Giovanni Ciusa Romagna (b. 20 February 1907, Nuoro–d. 15 December 1958, Nuoro) was an Italian painter.
Giovanni Ciusa Romagna
Description
In his youth, he explored the towns and countryside of the Barbagia with the painter Bernardino Palazzi. Later, following in the footsteps of his uncle, Francesco Ciusa, he moved to Florence to study at the Fine Arts Academy.
In 1933, he painted a number of important works, including the portraits Girl with Jug and Woman with Fruit and the well-known Procession, all of which reveal his originality, technical expertise and masterful handling of light.
Over the years, Ciusa Romagna focused his attention on subjects like women, men, animals and Sardinia’s rural landscapes. However, he also explored still life and the possibility of analytically portraying not just people but also inanimate objects. His modernity was expressed in his interest in new community pastimes like seaside holidays and the colourful carnivals of the postwar period, but also in his approach to social realism.
Ciusa Romagna’s distinctive drawing style, refined during his academic apprenticeship, was one of the most recognisable in Sardinian art. His figures come to life on the page with broad strokes of charcoal and sanguine, to which we should add the illustrations published in the Giornale d'Italia from 1935 to 1940, the period during which he was the writer for the Sardinia section.

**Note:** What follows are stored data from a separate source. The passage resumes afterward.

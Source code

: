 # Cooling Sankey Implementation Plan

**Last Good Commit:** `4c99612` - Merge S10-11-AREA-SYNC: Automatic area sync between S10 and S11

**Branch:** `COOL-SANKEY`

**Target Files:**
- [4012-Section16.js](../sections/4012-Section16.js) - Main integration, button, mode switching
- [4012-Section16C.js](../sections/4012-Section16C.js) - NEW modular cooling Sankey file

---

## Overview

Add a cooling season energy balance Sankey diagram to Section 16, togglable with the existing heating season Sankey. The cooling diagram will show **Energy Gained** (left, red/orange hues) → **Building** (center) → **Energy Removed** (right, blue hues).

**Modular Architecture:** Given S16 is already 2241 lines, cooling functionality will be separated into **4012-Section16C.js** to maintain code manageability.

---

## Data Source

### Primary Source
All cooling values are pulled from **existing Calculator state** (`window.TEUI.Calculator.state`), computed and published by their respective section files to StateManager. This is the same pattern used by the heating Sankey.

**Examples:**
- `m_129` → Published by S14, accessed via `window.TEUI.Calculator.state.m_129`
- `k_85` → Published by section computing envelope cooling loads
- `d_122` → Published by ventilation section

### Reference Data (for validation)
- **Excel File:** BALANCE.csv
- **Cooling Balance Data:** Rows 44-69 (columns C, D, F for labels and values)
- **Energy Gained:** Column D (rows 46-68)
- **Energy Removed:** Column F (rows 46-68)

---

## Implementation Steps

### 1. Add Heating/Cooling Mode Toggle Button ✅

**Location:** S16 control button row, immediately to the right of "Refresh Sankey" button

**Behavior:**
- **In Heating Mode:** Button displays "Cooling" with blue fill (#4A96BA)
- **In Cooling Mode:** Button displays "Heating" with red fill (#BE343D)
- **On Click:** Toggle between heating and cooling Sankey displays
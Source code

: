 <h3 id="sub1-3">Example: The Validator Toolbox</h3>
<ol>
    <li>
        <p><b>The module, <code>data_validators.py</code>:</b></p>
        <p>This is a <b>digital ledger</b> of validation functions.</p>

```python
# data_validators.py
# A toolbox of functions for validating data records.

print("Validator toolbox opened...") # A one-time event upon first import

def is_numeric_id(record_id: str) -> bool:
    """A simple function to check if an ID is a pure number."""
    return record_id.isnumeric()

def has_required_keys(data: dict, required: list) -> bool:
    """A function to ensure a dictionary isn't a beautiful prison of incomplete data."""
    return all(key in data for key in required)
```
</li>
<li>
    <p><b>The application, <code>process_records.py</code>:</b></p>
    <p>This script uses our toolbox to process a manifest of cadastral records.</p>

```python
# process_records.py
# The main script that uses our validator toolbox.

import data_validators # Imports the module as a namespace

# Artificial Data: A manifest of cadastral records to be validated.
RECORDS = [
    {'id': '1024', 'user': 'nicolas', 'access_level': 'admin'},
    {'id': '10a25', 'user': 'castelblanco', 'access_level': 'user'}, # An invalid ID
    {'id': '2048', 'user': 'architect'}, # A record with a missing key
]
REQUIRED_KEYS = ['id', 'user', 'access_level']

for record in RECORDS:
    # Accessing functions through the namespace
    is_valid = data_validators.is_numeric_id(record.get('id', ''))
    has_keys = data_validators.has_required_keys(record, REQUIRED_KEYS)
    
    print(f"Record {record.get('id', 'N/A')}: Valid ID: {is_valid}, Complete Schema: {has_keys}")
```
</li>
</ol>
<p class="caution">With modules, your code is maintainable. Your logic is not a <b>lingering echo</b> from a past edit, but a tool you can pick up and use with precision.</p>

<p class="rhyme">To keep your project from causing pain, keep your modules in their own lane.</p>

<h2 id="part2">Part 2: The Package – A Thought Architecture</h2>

In addition to his artistic activity, he was also devoted to teaching and the minor arts, founding a school and promoting the revival of Sardinian craft, in particular through his collaboration with Eugenio Tavolara and Ubaldo Badas.
Although he was not a trained architect, his versatility also stretched to the area of public works, contributing to the restoration of the church of Solitudine in Nuoro, in preparation for the arrival of the body of Grazia Deledda and, in partnership with the painter Carmelo Floris, creating a Via Crucis for the cathedral of Santa Maria della Neve.